--- EXCERPTED RECORDS ---
== Segment start ==

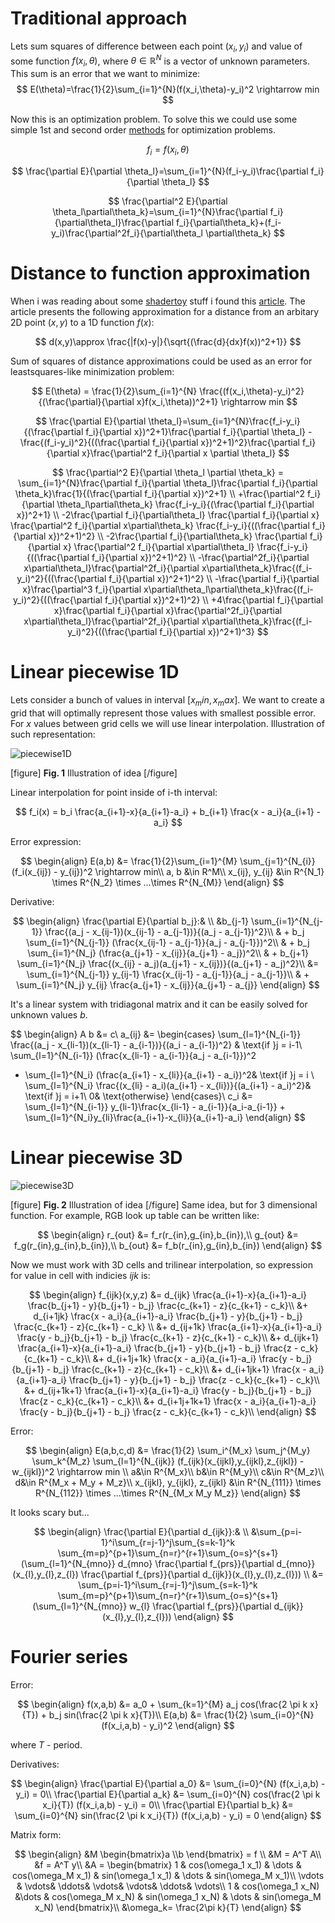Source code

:# Traditional approach

Lets sum squares of difference between each point $(x_i,y_i)$ and value of some function $f(x_i,\theta)$, where $\theta \in \mathbb R^N$ is a vector of unknown parameters. This sum is an error that we want to minimize:
$$
E(\theta)=\frac{1}{2}\sum_{i=1}^{N}(f(x_i,\theta)-y_i)^2 \rightarrow min
$$

Now this is an optimization problem. To solve this we could use some simple 1st and second order [methods](https://musseffect.github.io/notes/optimization-methods) for optimization problems.

$$
f_i = f(x_i,\theta)
$$

$$
\frac{\partial E}{\partial \theta_l}=\sum_{i=1}^{N}(f_i-y_i)\frac{\partial f_i}{\partial \theta_l}
$$

$$
\frac{\partial^2 E}{\partial \theta_l\partial\theta_k}=\sum_{i=1}^{N}\frac{\partial f_i}{\partial\theta_l}\frac{\partial f_i}{\partial\theta_k}+(f_i-y_i)\frac{\partial^2f_i}{\partial\theta_l \partial\theta_k}
$$

# Distance to function approximation

When i was reading about some [shadertoy](www.shadertoy.com) stuff i found this [article](https://www.iquilezles.org/www/articles/distance/distance.htm). The article presents the following approximation for a distance from an arbitary 2D point $(x,y)$ to a 1D function $f(x)$:

$$
d(x,y)\approx \frac{|f(x)-y|}{\sqrt{(\frac{d}{dx}f(x))^2+1}}
$$

Sum of squares of distance approximations could be used as an error for leastsquares-like minimization problem:

$$
E(\theta) = \frac{1}{2}\sum_{i=1}^{N} \frac{(f(x_i,\theta)-y_i)^2}{(\frac{\partial}{\partial x}f(x_i,\theta))^2+1} \rightarrow min
$$


$$
\frac{\partial E}{\partial \theta_l}=\sum_{i=1}^{N}\frac{f_i-y_i}{(\frac{\partial f_i}{\partial x})^2+1}\frac{\partial f_i}{\partial \theta_l} - \frac{(f_i-y_i)^2}{((\frac{\partial f_i}{\partial x})^2+1)^2}\frac{\partial f_i}{\partial x}\frac{\partial^2 f_i}{\partial x \partial \theta_l}
$$


$$
\frac{\partial^2 E}{\partial \theta_l \partial \theta_k} = \sum_{i=1}^{N}\frac{\partial f_i}{\partial \theta_l}\frac{\partial f_i}{\partial \theta_k}\frac{1}{(\frac{\partial f_i}{\partial x})^2+1} \\ 
+\frac{\partial^2 f_i}{\partial \theta_l\partial\theta_k} \frac{f_i-y_i}{(\frac{\partial f_i}{\partial x})^2+1} \\
-2\frac{\partial f_i}{\partial\theta_l} \frac{\partial f_i}{\partial x} \frac{\partial^2 f_i}{\partial x\partial\theta_k} \frac{f_i-y_i}{((\frac{\partial f_i}{\partial x})^2+1)^2} \\
-2\frac{\partial f_i}{\partial\theta_k} \frac{\partial f_i}{\partial x} \frac{\partial^2 f_i}{\partial x\partial\theta_l} \frac{f_i-y_i}{((\frac{\partial f_i}{\partial x})^2+1)^2} \\
-\frac{\partial^2f_i}{\partial x\partial\theta_l}\frac{\partial^2f_i}{\partial x\partial\theta_k}\frac{(f_i-y_i)^2}{((\frac{\partial f_i}{\partial x})^2+1)^2} \\
-\frac{\partial f_i}{\partial x}\frac{\partial^3 f_i}{\partial x\partial\theta_l\partial\theta_k}\frac{(f_i-y_i)^2}{((\frac{\partial f_i}{\partial x})^2+1)^2} \\
+4\frac{\partial f_i}{\partial x}\frac{\partial f_i}{\partial x}\frac{\partial^2f_i}{\partial x\partial\theta_l}\frac{\partial^2f_i}{\partial x\partial\theta_k}\frac{(f_i-y_i)^2}{((\frac{\partial f_i}{\partial x})^2+1)^3}
$$

# Linear piecewise 1D

Lets consider a bunch of values in interval $[x_min,x_max]$. We want to create a grid that will optimally represent those values with smallest possible error. For $x$ values between grid cells we will use linear interpolation. Illustration of such representation:

![piecewise1D](https://drive.google.com/uc?id=1ZCXS04bCe6oZLdOTILOg6yUFZhZ5CObN "piecewise 1D")

[figure]
**Fig. 1** Illustration of idea
[/figure]

Linear interpolation for point inside of i-th interval:

$$
f_i(x) = b_i \frac{a_{i+1}-x}{a_{i+1}-a_i} + b_{i+1} \frac{x - a_i}{a_{i+1} - a_i} 
$$

Error expression:

$$
\begin{align}
E(a,b) &= \frac{1}{2}\sum_{i=1}^{M} \sum_{j=1}^{N_{i}}(f_i(x_{ij}) - y_{ij})^2 \rightarrow min\\
a, b &\in R^M\\
x_{ij}, y_{ij} &\in R^{N_1} \times R^{N_2} \times ...\times R^{N_{M}}
\end{align}
$$

Derivative:

$$
\begin{align}
\frac{\partial E}{\partial b_j}:& \\
&b_{j-1} \sum_{i=1}^{N_{j-1}} \frac{(a_j - x_{ij-1})(x_{ij-1} - a_{j-1})}{(a_j - a_{j-1})^2}\\
 & + b_j \sum_{i=1}^{N_{j-1}} (\frac{x_{ij-1} - a_{j-1}}{a_j - a_{j-1}})^2\\
 & + b_j \sum_{i=1}^{N_j} (\frac{a_{j+1} - x_{ij}}{a_{j+1} - a_j})^2\\
 & + b_{j+1} \sum_{i=1}^{N_j} \frac{(x_{ij} - a_j)(a_{j+1} - x_{ij})}{(a_{j+1} - a_j)^2}\\
 &= \sum_{i=1}^{N_{j-1}} y_{ij-1} \frac{x_{ij-1} - a_{j-1}}{a_j - a_{j-1}}\\
 & + \sum_{i=1}^{N_j} y_{ij} \frac{a_{j+1} - x_{ij}}{a_{j+1} - a_{j}}
 \end{align}
$$

It's a linear system with tridiagonal matrix and it can be easily solved for unknown values $b$.

$$
\begin{align}
A b &= c\\
 a_{ij}  &= 
 \begin{cases}
\sum_{l=1}^{N_{i-1}} \frac{(a_j - x_{li-1})(x_{li-1} - a_{i-1})}{(a_i - a_{i-1})^2} &  \text{if }j = i-1\\
  \sum_{l=1}^{N_{i-1}} (\frac{x_{li-1} - a_{i-1}}{a_j - a_{i-1}})^2
 + \sum_{l=1}^{N_i} (\frac{a_{i+1} - x_{li}}{a_{i+1} - a_i})^2& \text{if }j = i \\
  \sum_{l=1}^{N_i} \frac{(x_{li} - a_i)(a_{i+1} - x_{li})}{(a_{i+1} - a_i)^2}& \text{if }j = i+1\\
 0& \text{otherwise}
 \end{cases}\\
c_i &= \sum_{l=1}^{N_{i-1}} y_{li-1}\frac{x_{li-1} - a_{i-1}}{a_i-a_{i-1}} +
\sum_{l=1}^{N_i}y_{li}\frac{a_{i+1}-x_{li}}{a_{i+1}-a_i}
\end{align}
$$

# Linear piecewise 3D

![piecewise3D](https://drive.google.com/uc?id=1wFVfUV5uNNiXGfB3pkkqjSr8G-cT0ipo "piecewise 3D")

[figure]
**Fig. 2** Illustration of idea
[/figure]
Same idea, but for 3 dimensional function. For example, RGB look up table can be written like:

$$
\begin{align}
r_{out} &= f_r(r_{in},g_{in},b_{in}),\\
g_{out} &= f_g(r_{in},g_{in},b_{in}),\\
b_{out} &= f_b(r_{in},g_{in},b_{in})
\end{align}
$$

Now we must work with 3D cells and trilinear interpolation, so expression for value in cell with indicies $ijk$ is:

$$
\begin{align}
f_{ijk}(x,y,z) &= d_{ijk} \frac{a_{i+1}-x}{a_{i+1}-a_i} \frac{b_{j+1} - y}{b_{j+1} - b_j} \frac{c_{k+1} - z}{c_{k+1} - c_k}\\
&+ d_{i+1jk} \frac{x - a_i}{a_{i+1}-a_i} \frac{b_{j+1} - y}{b_{j+1} - b_j} \frac{c_{k+1} - z}{c_{k+1} - c_k} \\
&+ d_{ij+1k} \frac{a_{i+1}-x}{a_{i+1}-a_i} \frac{y - b_j}{b_{j+1} - b_j} \frac{c_{k+1} - z}{c_{k+1} - c_k}\\
&+ d_{ijk+1} \frac{a_{i+1}-x}{a_{i+1}-a_i} \frac{b_{j+1} - y}{b_{j+1} - b_j} \frac{z - c_k}{c_{k+1} - c_k}\\
&+ d_{i+1j+1k} \frac{x - a_i}{a_{i+1}-a_i} \frac{y - b_j}{b_{j+1} - b_j} \frac{c_{k+1} - z}{c_{k+1} - c_k}\\
&+ d_{i+1jk+1} \frac{x - a_i}{a_{i+1}-a_i} \frac{b_{j+1} - y}{b_{j+1} - b_j} \frac{z - c_k}{c_{k+1} - c_k}\\
&+ d_{ij+1k+1} \frac{a_{i+1}-x}{a_{i+1}-a_i} \frac{y - b_j}{b_{j+1} - b_j} \frac{z - c_k}{c_{k+1} - c_k}\\
&+ d_{i+1j+1k+1} \frac{x - a_i}{a_{i+1}-a_i} \frac{y - b_j}{b_{j+1} - b_j} \frac{z - c_k}{c_{k+1} - c_k}\\
\end{align}
$$

Error:

$$
\begin{align}
E(a,b,c,d) &= \frac{1}{2} \sum_i^{M_x} \sum_j^{M_y} \sum_k^{M_z}
\sum_{l=1}^{N_{ijk}} (f_{ijk}(x_{ijkl},y_{ijkl},z_{ijkl}) - w_{ijkl})^2 \rightarrow min \\
a&\in R^{M_x}\\
b&\in R^{M_y}\\
c&\in R^{M_z}\\
d&\in R^{M_x + M_y + M_z}\\
x_{ijkl}, y_{ijkl}, z_{ijkl} &\in R^{N_{111}} \times R^{N_{112}} \times ...\times R^{N_{M_x M_y M_z}}
\end{align}
$$

It looks scary but...

$$
\begin{align}
\frac{\partial E}{\partial d_{ijk}}:& \\
&\sum_{p=i-1}^i\sum_{r=j-1}^j\sum_{s=k-1}^k 
\sum_{m=p}^{p+1}\sum_{n=r}^{r+1}\sum_{o=s}^{s+1} 
(\sum_{l=1}^{N_{mno}} 
d_{mno} \frac{\partial f_{prs}}{\partial d_{mno}}(x_{l},y_{l},z_{l}) 
\frac{\partial f_{prs}}{\partial d_{ijk}}(x_{l},y_{l},z_{l})) \\
&= \sum_{p=i-1}^i\sum_{r=j-1}^j\sum_{s=k-1}^k 
\sum_{m=p}^{p+1}\sum_{n=r}^{r+1}\sum_{o=s}^{s+1} 
(\sum_{l=1}^{N_{mno}} 
w_{l} \frac{\partial f_{prs}}{\partial d_{ijk}}(x_{l},y_{l},z_{l}))
\end{align}
$$


# Fourier series

Error:

$$
\begin{align}
f(x,a,b) &= a_0 + \sum_{k=1}^{M} a_j cos(\frac{2 \pi k  x}{T}) + b_j sin(\frac{2 \pi k  x}{T})\\
E(a,b) &= \frac{1}{2} \sum_{i=0}^{N} (f(x_i,a,b) - y_i)^2
\end{align}
$$

where $T$ - period.

Derivatives:

$$
\begin{align}
\frac{\partial E}{\partial a_0} &= \sum_{i=0}^{N} (f(x_i,a,b) - y_i) = 0\\
\frac{\partial E}{\partial a_k} &= \sum_{i=0}^{N} cos(\frac{2 \pi k  x_i}{T}) (f(x_i,a,b) - y_i) = 0\\
\frac{\partial E}{\partial b_k} &= \sum_{i=0}^{N} sin(\frac{2 \pi k  x_i}{T}) (f(x_i,a,b) - y_i) = 0
\end{align}
$$

Matrix form:

$$
\begin{align}
&M \begin{bmatrix}a \\b \end{bmatrix} = f \\
&M = A^T A\\
&f = A^T y\\
&A = \begin{bmatrix} 1 & cos(\omega_1 x_1) & \dots & cos(\omega_M x_1) & sin(\omega_1 x_1) & \dots & sin(\omega_M x_1)\\
\vdots & \vdots& \ddots& \vdots& \vdots& \ddots& \vdots\\
1 & cos(\omega_1 x_N) &\dots & cos(\omega_M x_N) & sin(\omega_1 x_N) & \dots & sin(\omega_M x_N)
\end{bmatrix}\\
&\omega_k= \frac{2\pi k}{T}
\end{align}
$$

== Segment end ==

--- YOUR ASSIGNMENT ---
Going line by line through the entries above, count each line that has the word "values", then state the count alone.

--- ANSWER TO THE EXERCISE ---
2